Per anni, anziché promuovere un dialogo costruttivo e soluzioni bilanciate alle questioni di confine, le tensioni e i conflitti sono stati alimentati da entrambe le parti. Papa Francesco lo ha espresso in maniera diretta e senza filtri quando, nel maggio 2022, affermò che tra le cause della guerra vi era «l’abbaiare della NATO alle porte del Cremlino».

La nuova gestione della supremazia americana nel mondo

La Russia si presenta come una potenza imperiale regionale, oggi più vicina agli ideali zaristi che a quelli sovietici. Gli Stati Uniti, invece, incarnano una potenza imperiale globale, determinata a esercitare il proprio dominio attraverso l’imposizione delle sue regole e della sua valuta. Trump, con l’energia di un ciclone, sta cercando di ridefinire il modello con cui gli USA gestiscono la loro supremazia globale.

Trump non è certamente un pacifista; al contrario, esorta i suoi alleati ad aumentare le spese militari e auspica un Occidente che utilizzi la propria forza militare come principale strumento di deterrenza.
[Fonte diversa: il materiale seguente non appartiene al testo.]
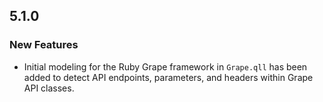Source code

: ## 5.1.0

### New Features

* Initial modeling for the Ruby Grape framework in `Grape.qll` has been added to detect API endpoints, parameters, and headers within Grape API classes.
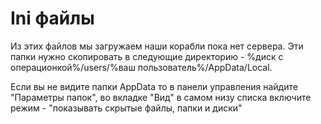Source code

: # Ini файлы

Из этих файлов мы загружаем наши корабли пока нет сервера. Эти папки нужно скопировать в следующие директорию - %диск с операционкой%/users/%ваш пользователь%/AppData/Local.

Если вы не видите папки AppData то в панели управления найдите "Параметры папок", во вкладке "Вид" в самом низу списка включите режим - "показывать скрытые файлы, папки и диски"
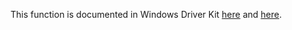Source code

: This function is documented in Windows Driver Kit [here](https://learn.microsoft.com/en-us/windows-hardware/drivers/ddi/wdm/nf-wdm-ntsinglephasereject) and [here](https://learn.microsoft.com/en-us/windows-hardware/drivers/ddi/wdm/nf-wdm-zwsinglephasereject).
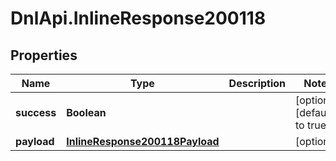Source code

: # DnlApi.InlineResponse200118

## Properties
Name | Type | Description | Notes
------------ | ------------- | ------------- | -------------
**success** | **Boolean** |  | [optional] [default to true]
**payload** | [**InlineResponse200118Payload**](InlineResponse200118Payload.md) |  | [optional] 


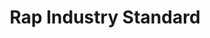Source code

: ---
title: Rap Industry Standard
tag: rap.industry.standard
photo: /images/61.jpg
proto: /images/61.gif
---
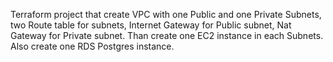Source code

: Terraform project that create VPC with one Public and one Private Subnets, two Route table for subnets, Internet Gateway for Public subnet, Nat Gateway for Private subnet. Than create one EC2 instance in each Subnets. Also create one RDS Postgres instance. 
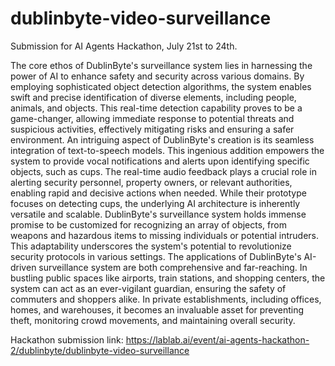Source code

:# dublinbyte-video-surveillance
Submission for AI Agents Hackathon, July 21st to 24th.

The core ethos of DublinByte's surveillance system lies in harnessing the power of AI to enhance safety and security across various domains. By employing sophisticated object detection algorithms, the system enables swift and precise identification of diverse elements, including people, animals, and objects. This real-time detection capability proves to be a game-changer, allowing immediate response to potential threats and suspicious activities, effectively mitigating risks and ensuring a safer environment. An intriguing aspect of DublinByte's creation is its seamless integration of text-to-speech models. This ingenious addition empowers the system to provide vocal notifications and alerts upon identifying specific objects, such as cups. The real-time audio feedback plays a crucial role in alerting security personnel, property owners, or relevant authorities, enabling rapid and decisive actions when needed. While their prototype focuses on detecting cups, the underlying AI architecture is inherently versatile and scalable. DublinByte's surveillance system holds immense promise to be customized for recognizing an array of objects, from weapons and hazardous items to missing individuals or potential intruders. This adaptability underscores the system's potential to revolutionize security protocols in various settings. The applications of DublinByte's AI-driven surveillance system are both comprehensive and far-reaching. In bustling public spaces like airports, train stations, and shopping centers, the system can act as an ever-vigilant guardian, ensuring the safety of commuters and shoppers alike. In private establishments, including offices, homes, and warehouses, it becomes an invaluable asset for preventing theft, monitoring crowd movements, and maintaining overall security.

Hackathon submission link:
https://lablab.ai/event/ai-agents-hackathon-2/dublinbyte/dublinbyte-video-surveillance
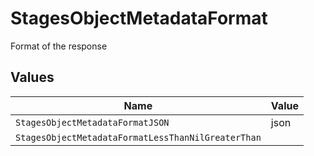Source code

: # StagesObjectMetadataFormat

Format of the response


## Values

| Name                                               | Value                                              |
| -------------------------------------------------- | -------------------------------------------------- |
| `StagesObjectMetadataFormatJSON`                   | json                                               |
| `StagesObjectMetadataFormatLessThanNilGreaterThan` | <nil>                                              |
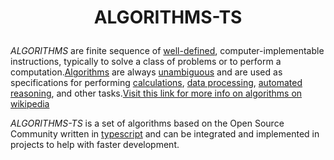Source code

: # <p align="center">ALGORITHMS-TS</p>

*ALGORITHMS*  are finite sequence of [well-defined](https://en.wikipedia.org/wiki/Well-defined "Well-defined"), computer-implementable instructions, typically to solve a class of problems or to perform a computation.[Algorithms](https://en.wikipedia.org/wiki/Algorithm#cite_note-1) are always [unambiguous](https://en.wikipedia.org/wiki/Unambiguous "Unambiguous") and are used as specifications for performing [calculations](https://en.wikipedia.org/wiki/Calculation "Calculation"), [data processing](https://en.wikipedia.org/wiki/Data_processing "Data processing"), [automated reasoning](https://en.wikipedia.org/wiki/Automated_reasoning "Automated reasoning"), and other tasks.[Visit this link for more info on algorithms on wikipedia](https://en.wikipedia.org/wiki/Algorithm)

*ALGORITHMS-TS* is a set of algorithms based on the Open Source Community written in [typescript](https://www.typescriptlang.org) and can be integrated and implemented in projects to help with faster development.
La sua visione della democrazia è fortemente presidenzialista, con un approccio in cui chi vince le elezioni esercita il potere in modo diretto, senza interferenze da parte di Parlamenti o Magistratura che possano contestare i suoi ordini esecutivi.

Trump punta a governare eliminando gli ostacoli rappresentati dalla burocrazia, che spesso rallenta e diluisce le sue decisioni. Considera il deep state un freno al pieno esercizio dei poteri presidenziali. Per questo motivo, insieme a Elon Musk, suo consigliere alla Casa Bianca, ha creato il DOGE (Dipartimento per l’Efficienza Governativa), con l’obiettivo di tagliare le spese federali e avviare una profonda riorganizzazione della macchina burocratica americana.

Donald Trump durante la campagna elettorale a Glendale, Arizona, Gage Skidmore from Surprise, AZ, United States of America, CC BY-SA 2.0, via Wikimedia Commons

Cina e BRICS, i nuovi antagonisti degli USA

Nella politica internazionale, Trump identifica la Cina come il principale rivale, considerando il suo crescente PIL, che potrebbe superare quello degli Stati Uniti nei prossimi anni. Questo risultato è attribuibile ai significativi progressi economici, tecnologici e alla strategia di controllo delle risorse naturali, rendendo la Cina un attore chiave in Asia orientale, Africa e Sud America. Ancora più preoccupante per gli Stati Uniti è la crescente influenza della rete costituita dai Paesi del gruppo BRICS, che riunisce Brasile, Russia, India, Cina e Sud Africa.

Di recente, i BRICS hanno accolto nuovi membri, tra cui Egitto, Emirati Arabi Uniti, Etiopia e Iran, mentre numerosi altri Paesi hanno manifestato interesse a unirsi. Questi Stati, caratterizzati da una rapida crescita economica e abbondanti risorse naturali, stanno contribuendo a ridefinire il ruolo del gruppo. Da semplice alleanza economica, i BRICS stanno evolvendo verso una vera organizzazione intergovernativa con obiettivi geostrategici ben definiti, mirata a creare un sistema commerciale e finanziario alternativo al dominio del dollaro.

Verso la riabilitazione della Russia

L’evoluzione del conflitto in Ucraina e le sanzioni imposte dall’Occidente hanno avvicinato ulteriormente la Russia alla Cina, rafforzando indirettamente il progetto dei BRICS. La pace non è ancora realtà, ma appare inevitabile, poiché anche la Russia è ormai esausta dal prolungarsi della guerra. Quella che inizialmente doveva essere un'”operazione speciale” risolvibile in poche settimane si è trasformata, dopo tre anni, in una fonte di gravi difficoltà interne.

La conclusione del conflitto in Ucraina e il reintegro della Russia nello scenario internazionale sembrano rappresentare il primo passo di una strategia statunitense mirata a indebolire il legame tra Mosca e Pechino, oltre a frenare il consolidamento di un coordinamento tra economie alternative all’egemonia occidentale.

Spetta ora all’Unione Europea rispondere alle sfide della nuova realtà geopolitica emergente in Europa e nel mondo. Invece di inseguire spese insostenibili per gli armamenti o aspirazioni illusorie di potenza militare, l’UE ha l’occasione di consolidare il proprio ruolo di leader globale nei settori della cultura, della democrazia, della ricerca, del dialogo e della promozione della pace tra i popoli.

Tuttavia, risulta difficile immaginare che questa possa essere la direzione che sceglierà di intraprendere.